All that leads me to today’s mysterious death certificate, that of Abraham Brotman of Brooklyn.  You may recall that Abraham’s headstone revealed that his Hebrew name was Abraham ben Yosef Yaakov, just as Joseph’s revealed that his was Yosef Yaakov ben Abraham, providing me with the additional clues that helped me conclude that Abraham was Joseph’s son and Max’s brother.Image

(You may also recall that Max was the witness on Abraham’s naturalization application.)

Naturalization of Abraham Brotman Max as Witness

Naturalization of Abraham Brotman
Max as Witness

I had ordered Abraham’s death certificate in order to obtain more confirmation of those relationships as well as to get some information about the place where they were all from in Galicia.

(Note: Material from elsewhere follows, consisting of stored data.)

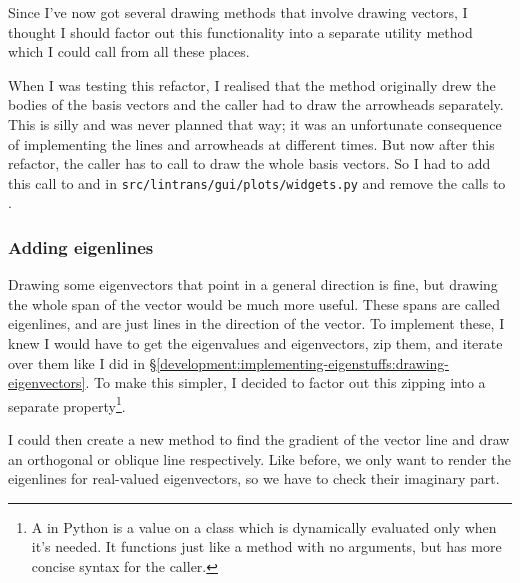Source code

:\documentclass[../development.tex]{subfiles}
\begin{document}
Since I've now got several drawing methods that involve drawing vectors, I thought I should factor out this functionality into a separate utility method which I could call from all these places.


When I was testing this refactor, I realised that the  method originally drew the bodies of the basis vectors and the caller had to draw the arrowheads separately. This is silly and was never planned that way; it was an unfortunate consequence of implementing the lines and arrowheads at different times. But now after this refactor, the caller has to call  to draw the whole basis vectors. So I had to add this call to  and  in \texttt{src/lintrans/gui/plots/widgets.py} and remove the calls to .

\subsubsection{Adding eigenlines\label{development:implementing-eigenstuffs:adding-eigenlines}}

Drawing some eigenvectors that point in a general direction is fine, but drawing the whole span of the vector would be much more useful. These spans are called eigenlines, and are just lines in the direction of the vector. To implement these, I knew I would have to get the eigenvalues and eigenvectors, zip them, and iterate over them like I did in \S\ref{development:implementing-eigenstuffs:drawing-eigenvectors}. To make this simpler, I decided to factor out this zipping into a separate  property\footnote{A  in Python is a value on a class which is dynamically evaluated only when it's needed. It functions just like a method with no arguments, but has more concise syntax for the caller.}.


I could then create a new method to find the gradient of the vector line and draw an orthogonal or oblique line respectively. Like before, we only want to render the eigenlines for real-valued eigenvectors, so we have to check their imaginary part.
\end{document}
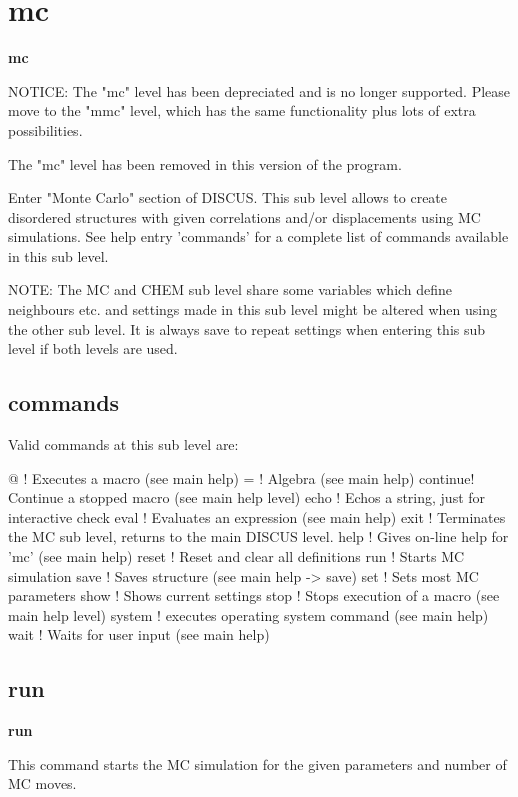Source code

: \section{mc}
{\bf mc \par }
\par
\vspace{3pt}
NOTICE: 
The "mc" level has been depreciated and is no longer supported. 
Please move to the "mmc" level, which has the same functionality 
plus lots of extra possibilities. 
\par
The "mc" level has been removed in this version of the program. 
\par
\par
Enter "Monte Carlo" section of DISCUS. This sub level allows to create 
disordered structures with given correlations and/or displacements 
using MC simulations. See help entry 'commands' for a complete list 
of commands available in this sub level. 
\par
NOTE: The MC and CHEM sub level share some variables which define 
      neighbours etc. and settings made in this sub level might be 
      altered when using the other sub level. It is always save to 
      repeat settings when entering this sub level if both levels 
      are used. 
\par
\subsection*{commands}
Valid commands at this sub level are: 
\par
\begin{MacVerbatim}
@       ! Executes a macro (see main help)
=       ! Algebra (see main help)
continue! Continue a stopped macro (see main help level)
echo    ! Echos a string, just for interactive check
eval    ! Evaluates an expression (see main help)
exit    ! Terminates the MC sub level, returns to the main DISCUS level.
help    ! Gives on-line help for 'mc' (see main help)
reset   ! Reset and clear all definitions
run     ! Starts MC simulation
save    ! Saves structure (see main help -> save)
set     ! Sets most MC parameters
show    ! Shows current settings
stop    ! Stops execution of a macro (see main help level)
system  ! executes operating system command (see main help)
wait    ! Waits for user input (see main help)
\end{MacVerbatim}
\subsection*{run}
{\bf run \par }
\par
\vspace{3pt}
This command starts the MC simulation for the given parameters and 
number of MC moves. 
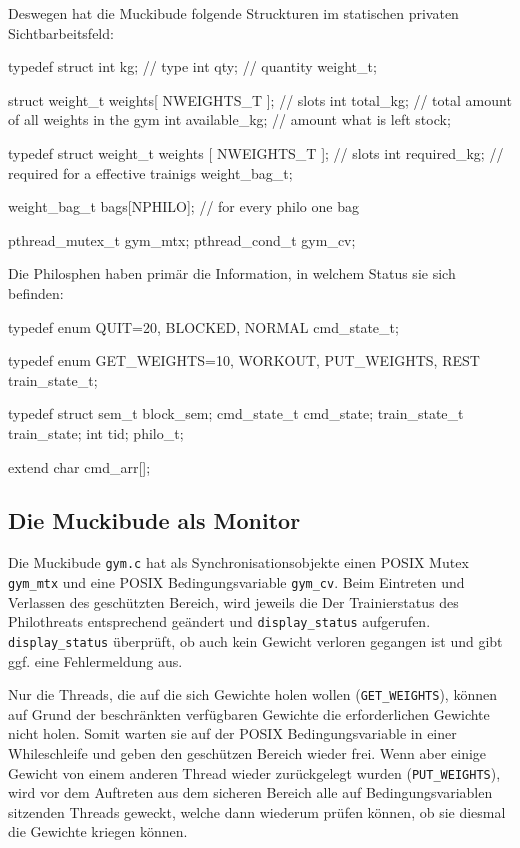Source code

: \documentclass[
   draft=false
  ,paper=a4
  ,twoside=false
  ,fontsize=11pt
  ,headsepline
  ,BCOR10mm
  ,DIV11
  ,parskip=full+
]{scrartcl} %
\begin{document}
Deswegen hat die Muckibude folgende Struckturen im statischen privaten
Sichtbarbeitsfeld:
\begin{ccode}
  typedef struct {
      int kg;        // type
      int qty;       // quantity
  } weight_t;

  struct{
      weight_t weights[ NWEIGHTS_T ]; // slots
      int total_kg;                   // total amount of all weights in the gym
      int available_kg;               // amount what is left
  } stock;

  typedef struct {
      weight_t weights [ NWEIGHTS_T ];   // slots
      int required_kg;                   // required for a effective trainigs
  } weight_bag_t;

  weight_bag_t bags[NPHILO];             // for every philo one bag

  pthread_mutex_t gym_mtx;
  pthread_cond_t gym_cv;
\end{ccode}

Die Philosphen haben primär die Information, in welchem Status sie sich
befinden:
\begin{ccode}
typedef enum {
    QUIT=20,
    BLOCKED,
    NORMAL
} cmd_state_t;

typedef enum {
    GET_WEIGHTS=10,
    WORKOUT,
    PUT_WEIGHTS,
    REST
} train_state_t;

typedef struct {
    sem_t block_sem;
    cmd_state_t cmd_state;
    train_state_t train_state;
    int tid;
} philo_t;

extend char cmd_arr[];
\end{ccode}

\subsection{Die Muckibude als Monitor}
  Die Muckibude \texttt{gym.c} hat als Synchronisationsobjekte einen POSIX
  Mutex \texttt{gym\_mtx} und eine POSIX Bedingungsvariable \texttt{gym\_cv}.
  Beim Eintreten und Verlassen des geschützten Bereich, wird jeweils die
  Der Trainierstatus des Philothreats entsprechend geändert und
  \texttt{display\_status} aufgerufen. \texttt{display\_status} überprüft,
  ob auch kein Gewicht verloren gegangen ist und gibt ggf. eine Fehlermeldung
  aus.

  Nur die Threads, die auf die sich Gewichte holen wollen
  (\texttt{GET\_WEIGHTS}), können auf Grund der beschränkten verfügbaren Gewichte die
  erforderlichen Gewichte nicht holen. Somit warten
  sie auf der POSIX Bedingungsvariable in einer Whileschleife und geben den
  geschützen Bereich wieder frei. Wenn aber einige Gewicht von einem anderen
  Thread wieder zurückgelegt wurden (\texttt{PUT\_WEIGHTS}), wird vor dem
  Auftreten aus dem sicheren Bereich alle auf Bedingungsvariablen sitzenden
  Threads geweckt, welche dann wiederum prüfen können, ob sie diesmal die
  Gewichte kriegen können.
\end{document}
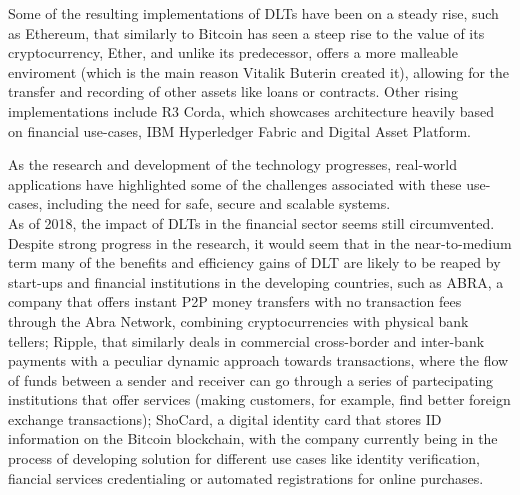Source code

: Some of the resulting implementations of DLTs have been on a steady rise, such as Ethereum, that similarly to Bitcoin has seen a steep rise to the value of its cryptocurrency, Ether, and unlike its predecessor, offers a more malleable enviroment (which is the main reason Vitalik Buterin created it), allowing for the transfer and recording of other assets like loans or contracts. Other rising implementations include R3 Corda, which showcases architecture heavily based on financial use-cases, IBM Hyperledger Fabric and Digital Asset Platform.

As the research and development of the technology progresses, real-world applications have highlighted some of the challenges associated with these use-cases, including the need for safe, secure and scalable systems. \\

As of 2018, the impact of DLTs in the financial sector seems still circumvented. Despite strong progress in the research, it would seem that in the near-to-medium term many of the benefits and efficiency gains of DLT are likely to be reaped by start-ups and financial institutions in the developing countries, such as ABRA,\nocite{abracompany} a company that offers instant P2P money transfers with no transaction fees through the Abra Network, combining cryptocurrencies with physical bank tellers; Ripple,\nocite{ripplecompany} that similarly deals in commercial cross-border and inter-bank payments with a peculiar dynamic approach towards transactions, where the flow of funds between a sender and receiver can go through a series of partecipating institutions that offer services (making customers, for example, find better foreign exchange transactions); ShoCard,\nocite{shocardcompany} a digital identity card that stores ID information on the Bitcoin blockchain, with the company currently being in the process of developing solution for different use cases like identity verification, fiancial services credentialing or automated registrations for online purchases. \\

Unfortunately, Abraham’s death certificate confirmed nothing and just added to the confusion.  His birth place is listed as Russia, despite the fact that every census report and his naturalization papers list his birth place as Austria.  His parents’ names are listed as Harry and Anna.

Image

I emailed Abraham’s grandchildren, Paula Newman and Morty Grossman (whose mother Ethel provided the information on the certificate), but neither of them knows anything about Abraham’s parents.  So now what? Do I assume that it’s just another mistake on the death certificate? Is it more likely that the headstone is right than the death certificate? Since the place of birth is wrong, why should I trust any of the information on the death certificate? Perhaps Ethel Grossman was thinking of her mother’s parents, not her father’s parents?   Abraham’s wife Bessie Brotman was born in Russia, so maybe her parents were Harry and Anna? Grrrr…now I am ordering another death certificate to see who HER parents were.  But why would I trust that one either?

Very frustrating! So no new information and just more confusion.

I can’t wait to see what misinformation Max’s death certificate provides.  That should be arriving in a day or so.

Link

A great story by Calvin Trillin about name confusion in his own family.

I guess I am not the only one visiting cemeteries, translating headstones, and enjoying the search for answers to family questions.